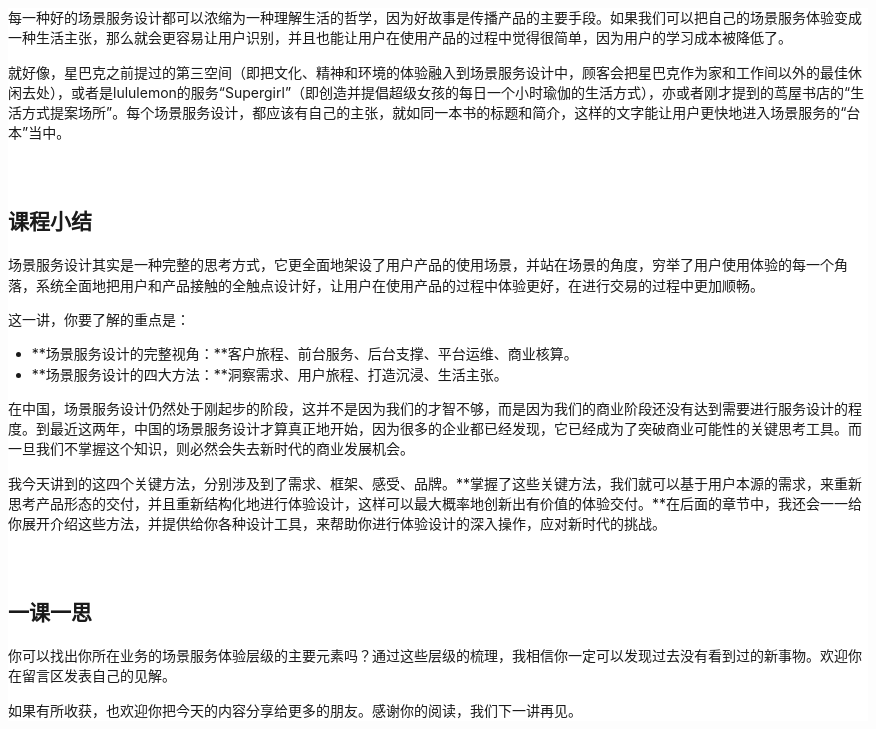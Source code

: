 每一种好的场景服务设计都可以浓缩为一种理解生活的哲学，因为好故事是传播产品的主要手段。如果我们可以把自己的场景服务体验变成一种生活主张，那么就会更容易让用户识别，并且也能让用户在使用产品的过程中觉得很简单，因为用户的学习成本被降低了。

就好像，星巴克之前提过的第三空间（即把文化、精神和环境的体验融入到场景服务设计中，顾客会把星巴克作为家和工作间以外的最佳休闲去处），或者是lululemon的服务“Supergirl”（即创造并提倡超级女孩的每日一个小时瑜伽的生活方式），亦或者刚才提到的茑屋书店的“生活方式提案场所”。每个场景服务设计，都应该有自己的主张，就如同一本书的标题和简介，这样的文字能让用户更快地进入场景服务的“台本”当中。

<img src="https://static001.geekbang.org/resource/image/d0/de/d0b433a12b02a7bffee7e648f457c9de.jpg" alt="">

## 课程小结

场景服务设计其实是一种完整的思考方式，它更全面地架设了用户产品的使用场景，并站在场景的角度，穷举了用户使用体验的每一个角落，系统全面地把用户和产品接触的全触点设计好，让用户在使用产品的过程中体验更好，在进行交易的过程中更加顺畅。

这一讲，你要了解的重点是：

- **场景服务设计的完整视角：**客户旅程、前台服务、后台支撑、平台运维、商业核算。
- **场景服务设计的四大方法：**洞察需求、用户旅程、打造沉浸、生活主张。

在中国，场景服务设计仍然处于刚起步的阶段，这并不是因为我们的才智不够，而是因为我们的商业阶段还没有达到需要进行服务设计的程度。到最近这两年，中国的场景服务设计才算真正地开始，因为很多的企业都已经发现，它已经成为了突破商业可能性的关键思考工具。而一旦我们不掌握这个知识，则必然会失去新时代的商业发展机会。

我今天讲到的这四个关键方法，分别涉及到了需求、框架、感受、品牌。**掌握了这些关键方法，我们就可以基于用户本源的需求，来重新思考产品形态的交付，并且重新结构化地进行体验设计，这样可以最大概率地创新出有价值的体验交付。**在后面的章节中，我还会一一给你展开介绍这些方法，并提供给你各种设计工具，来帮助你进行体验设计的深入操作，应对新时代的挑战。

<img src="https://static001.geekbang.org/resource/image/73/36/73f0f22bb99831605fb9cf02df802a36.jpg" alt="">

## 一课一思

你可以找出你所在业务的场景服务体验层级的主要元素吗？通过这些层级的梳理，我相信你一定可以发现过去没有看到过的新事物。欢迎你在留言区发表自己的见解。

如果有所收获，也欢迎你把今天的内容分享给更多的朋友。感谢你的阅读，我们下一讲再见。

:: Task objective ::
Your reply should be the number of lines in the listing above that contain "image", with nothing added.

:: Result of the task ::
2